AIM OF THE TASK
Among the records below, how many lines contain the word "temos"? The answer is a single number.

SUPPLIED MATERIAL
....

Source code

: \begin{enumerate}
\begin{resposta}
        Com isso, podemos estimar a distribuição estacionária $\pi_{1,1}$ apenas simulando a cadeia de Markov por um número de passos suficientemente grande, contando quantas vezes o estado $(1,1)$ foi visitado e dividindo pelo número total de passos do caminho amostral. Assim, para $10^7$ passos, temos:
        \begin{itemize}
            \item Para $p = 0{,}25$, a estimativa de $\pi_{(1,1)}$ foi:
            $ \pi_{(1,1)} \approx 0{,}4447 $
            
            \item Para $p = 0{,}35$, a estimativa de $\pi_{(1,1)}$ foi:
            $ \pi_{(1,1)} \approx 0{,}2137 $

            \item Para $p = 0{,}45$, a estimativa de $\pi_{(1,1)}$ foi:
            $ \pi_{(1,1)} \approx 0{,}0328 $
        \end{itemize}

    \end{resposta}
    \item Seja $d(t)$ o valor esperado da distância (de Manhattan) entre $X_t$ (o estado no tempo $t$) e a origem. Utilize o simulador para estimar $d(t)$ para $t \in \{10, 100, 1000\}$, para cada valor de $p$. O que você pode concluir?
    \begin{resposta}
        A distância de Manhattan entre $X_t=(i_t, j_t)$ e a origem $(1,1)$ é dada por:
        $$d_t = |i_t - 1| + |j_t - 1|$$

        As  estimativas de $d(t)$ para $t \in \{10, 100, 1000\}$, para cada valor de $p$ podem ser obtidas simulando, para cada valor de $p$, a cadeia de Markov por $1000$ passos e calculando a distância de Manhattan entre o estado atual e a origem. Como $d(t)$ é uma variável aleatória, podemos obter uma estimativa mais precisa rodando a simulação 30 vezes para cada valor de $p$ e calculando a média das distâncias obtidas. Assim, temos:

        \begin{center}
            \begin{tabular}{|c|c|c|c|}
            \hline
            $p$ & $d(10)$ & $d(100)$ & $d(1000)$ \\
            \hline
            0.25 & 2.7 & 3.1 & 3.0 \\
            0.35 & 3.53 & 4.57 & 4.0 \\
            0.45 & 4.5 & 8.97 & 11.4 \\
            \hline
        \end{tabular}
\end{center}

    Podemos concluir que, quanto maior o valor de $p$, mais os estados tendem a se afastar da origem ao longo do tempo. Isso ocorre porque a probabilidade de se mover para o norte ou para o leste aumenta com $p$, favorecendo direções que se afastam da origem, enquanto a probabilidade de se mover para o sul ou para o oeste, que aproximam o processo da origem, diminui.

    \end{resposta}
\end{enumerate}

....

ANSWER SPACE
2